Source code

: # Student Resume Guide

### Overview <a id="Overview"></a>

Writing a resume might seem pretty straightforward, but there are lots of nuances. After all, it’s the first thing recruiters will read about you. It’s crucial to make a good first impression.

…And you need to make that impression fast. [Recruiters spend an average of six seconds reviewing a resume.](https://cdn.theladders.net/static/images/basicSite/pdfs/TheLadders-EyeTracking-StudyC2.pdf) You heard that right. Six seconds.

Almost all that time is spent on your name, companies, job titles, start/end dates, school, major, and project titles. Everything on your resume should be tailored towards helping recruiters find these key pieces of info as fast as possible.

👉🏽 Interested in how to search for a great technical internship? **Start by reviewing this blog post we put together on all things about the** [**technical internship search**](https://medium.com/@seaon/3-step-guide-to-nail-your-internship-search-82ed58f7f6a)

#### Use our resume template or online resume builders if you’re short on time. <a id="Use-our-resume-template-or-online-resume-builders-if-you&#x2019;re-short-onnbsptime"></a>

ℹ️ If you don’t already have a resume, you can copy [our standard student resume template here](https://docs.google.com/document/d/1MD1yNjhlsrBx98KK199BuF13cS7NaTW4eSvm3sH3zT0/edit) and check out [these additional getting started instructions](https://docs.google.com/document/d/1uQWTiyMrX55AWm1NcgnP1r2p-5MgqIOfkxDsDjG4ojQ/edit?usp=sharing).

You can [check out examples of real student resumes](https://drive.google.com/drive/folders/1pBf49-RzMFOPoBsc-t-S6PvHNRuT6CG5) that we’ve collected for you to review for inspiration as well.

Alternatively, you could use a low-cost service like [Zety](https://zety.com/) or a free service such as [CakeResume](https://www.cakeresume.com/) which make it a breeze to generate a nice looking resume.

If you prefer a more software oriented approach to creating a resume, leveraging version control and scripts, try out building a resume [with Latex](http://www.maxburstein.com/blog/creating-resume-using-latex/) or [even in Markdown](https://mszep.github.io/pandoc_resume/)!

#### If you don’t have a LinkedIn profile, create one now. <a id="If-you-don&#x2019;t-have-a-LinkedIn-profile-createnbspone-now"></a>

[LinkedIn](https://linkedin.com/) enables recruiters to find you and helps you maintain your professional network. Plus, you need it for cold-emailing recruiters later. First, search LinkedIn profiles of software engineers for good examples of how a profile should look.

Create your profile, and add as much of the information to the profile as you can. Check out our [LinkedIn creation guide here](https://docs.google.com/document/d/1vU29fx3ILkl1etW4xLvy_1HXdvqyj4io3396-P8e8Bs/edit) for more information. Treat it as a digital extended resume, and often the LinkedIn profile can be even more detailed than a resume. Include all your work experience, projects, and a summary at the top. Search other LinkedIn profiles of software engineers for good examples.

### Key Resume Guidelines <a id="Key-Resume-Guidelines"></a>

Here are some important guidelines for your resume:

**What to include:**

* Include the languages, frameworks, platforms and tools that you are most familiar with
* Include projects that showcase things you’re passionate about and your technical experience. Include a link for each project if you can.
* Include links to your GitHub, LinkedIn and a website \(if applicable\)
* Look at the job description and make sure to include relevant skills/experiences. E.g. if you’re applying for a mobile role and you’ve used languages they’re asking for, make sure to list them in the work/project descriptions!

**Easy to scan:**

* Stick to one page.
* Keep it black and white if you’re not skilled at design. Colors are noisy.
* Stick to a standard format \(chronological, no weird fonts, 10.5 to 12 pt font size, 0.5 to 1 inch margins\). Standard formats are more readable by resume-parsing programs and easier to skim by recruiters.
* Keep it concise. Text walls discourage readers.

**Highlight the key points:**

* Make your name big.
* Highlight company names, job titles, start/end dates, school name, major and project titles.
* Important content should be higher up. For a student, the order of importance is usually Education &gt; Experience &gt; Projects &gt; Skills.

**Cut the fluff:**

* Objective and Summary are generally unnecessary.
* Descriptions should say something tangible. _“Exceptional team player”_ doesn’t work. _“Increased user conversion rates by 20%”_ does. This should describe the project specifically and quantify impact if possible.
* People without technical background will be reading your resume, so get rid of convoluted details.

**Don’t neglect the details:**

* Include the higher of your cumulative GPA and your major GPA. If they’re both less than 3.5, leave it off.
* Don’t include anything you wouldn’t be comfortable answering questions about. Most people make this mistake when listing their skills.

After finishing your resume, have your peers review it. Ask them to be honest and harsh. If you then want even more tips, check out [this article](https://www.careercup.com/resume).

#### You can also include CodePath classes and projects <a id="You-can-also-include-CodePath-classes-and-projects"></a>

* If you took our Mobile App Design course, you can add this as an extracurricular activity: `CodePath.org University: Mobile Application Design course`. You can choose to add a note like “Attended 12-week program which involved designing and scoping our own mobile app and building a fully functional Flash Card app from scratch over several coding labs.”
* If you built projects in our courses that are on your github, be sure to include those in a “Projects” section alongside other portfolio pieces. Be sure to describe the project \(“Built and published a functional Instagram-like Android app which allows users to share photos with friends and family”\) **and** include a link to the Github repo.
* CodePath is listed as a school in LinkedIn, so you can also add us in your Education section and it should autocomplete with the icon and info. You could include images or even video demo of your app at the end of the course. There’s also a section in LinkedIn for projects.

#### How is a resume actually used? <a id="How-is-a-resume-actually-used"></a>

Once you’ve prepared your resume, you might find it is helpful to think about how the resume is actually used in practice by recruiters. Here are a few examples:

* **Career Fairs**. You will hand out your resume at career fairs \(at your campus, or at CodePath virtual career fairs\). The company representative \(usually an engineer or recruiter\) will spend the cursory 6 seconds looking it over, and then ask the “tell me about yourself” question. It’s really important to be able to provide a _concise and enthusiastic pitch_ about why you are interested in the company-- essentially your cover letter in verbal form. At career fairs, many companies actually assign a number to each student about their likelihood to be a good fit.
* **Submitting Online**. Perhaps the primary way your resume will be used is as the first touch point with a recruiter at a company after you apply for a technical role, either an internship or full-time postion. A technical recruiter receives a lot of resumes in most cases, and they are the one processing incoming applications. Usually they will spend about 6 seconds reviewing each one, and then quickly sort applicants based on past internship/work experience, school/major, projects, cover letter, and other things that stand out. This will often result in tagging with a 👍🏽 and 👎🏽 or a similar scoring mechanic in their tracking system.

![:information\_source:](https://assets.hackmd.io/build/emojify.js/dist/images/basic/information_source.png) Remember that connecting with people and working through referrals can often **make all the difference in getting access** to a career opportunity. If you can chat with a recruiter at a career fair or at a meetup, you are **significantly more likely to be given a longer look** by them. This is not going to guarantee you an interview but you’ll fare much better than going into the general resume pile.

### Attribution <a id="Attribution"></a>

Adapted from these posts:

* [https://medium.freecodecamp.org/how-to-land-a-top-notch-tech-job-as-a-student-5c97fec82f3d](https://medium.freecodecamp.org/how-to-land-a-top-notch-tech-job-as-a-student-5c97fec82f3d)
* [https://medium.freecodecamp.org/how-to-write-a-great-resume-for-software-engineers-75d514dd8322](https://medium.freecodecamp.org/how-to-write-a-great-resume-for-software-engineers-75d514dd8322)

...

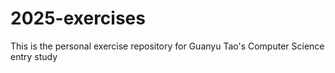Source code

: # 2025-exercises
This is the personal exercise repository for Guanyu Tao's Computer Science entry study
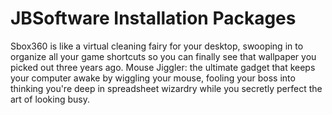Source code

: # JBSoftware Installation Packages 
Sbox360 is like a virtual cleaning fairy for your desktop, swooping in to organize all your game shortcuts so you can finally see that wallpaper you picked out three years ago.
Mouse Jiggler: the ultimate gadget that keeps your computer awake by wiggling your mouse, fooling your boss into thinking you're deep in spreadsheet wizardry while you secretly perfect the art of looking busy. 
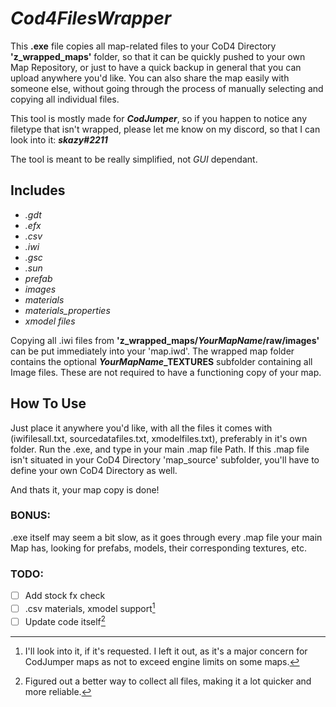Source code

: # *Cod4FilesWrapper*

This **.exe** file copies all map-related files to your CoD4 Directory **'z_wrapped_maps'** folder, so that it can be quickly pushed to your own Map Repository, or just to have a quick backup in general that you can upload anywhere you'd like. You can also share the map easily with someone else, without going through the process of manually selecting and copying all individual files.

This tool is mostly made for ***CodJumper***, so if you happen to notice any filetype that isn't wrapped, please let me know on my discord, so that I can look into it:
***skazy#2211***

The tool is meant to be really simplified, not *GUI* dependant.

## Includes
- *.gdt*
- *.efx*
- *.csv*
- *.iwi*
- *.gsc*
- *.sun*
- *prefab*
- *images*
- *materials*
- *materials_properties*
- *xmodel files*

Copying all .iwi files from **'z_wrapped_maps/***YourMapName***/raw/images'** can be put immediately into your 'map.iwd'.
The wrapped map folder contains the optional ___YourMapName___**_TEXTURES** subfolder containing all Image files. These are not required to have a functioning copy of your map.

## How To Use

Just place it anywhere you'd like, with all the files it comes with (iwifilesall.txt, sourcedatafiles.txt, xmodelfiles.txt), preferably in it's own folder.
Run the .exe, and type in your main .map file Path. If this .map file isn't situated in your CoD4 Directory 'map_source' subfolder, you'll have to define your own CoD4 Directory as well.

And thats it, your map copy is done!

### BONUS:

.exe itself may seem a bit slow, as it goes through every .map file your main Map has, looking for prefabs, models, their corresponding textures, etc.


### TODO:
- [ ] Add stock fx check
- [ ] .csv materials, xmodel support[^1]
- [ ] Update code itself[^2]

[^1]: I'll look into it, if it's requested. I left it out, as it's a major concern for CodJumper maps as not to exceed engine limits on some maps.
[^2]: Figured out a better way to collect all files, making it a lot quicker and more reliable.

*Required action*
Going down the listing above, begin printing at the line with "- [ ] Add stock fx check" and finish with the line with "[^2]: Figured out", exactly as they appear.

*Response box*
- [ ] Add stock fx check
- [ ] .csv materials, xmodel support[^1]
- [ ] Update code itself[^2]

[^1]: I'll look into it, if it's requested. I left it out, as it's a major concern for CodJumper maps as not to exceed engine limits on some maps.
[^2]: Figured out a better way to collect all files, making it a lot quicker and more reliable.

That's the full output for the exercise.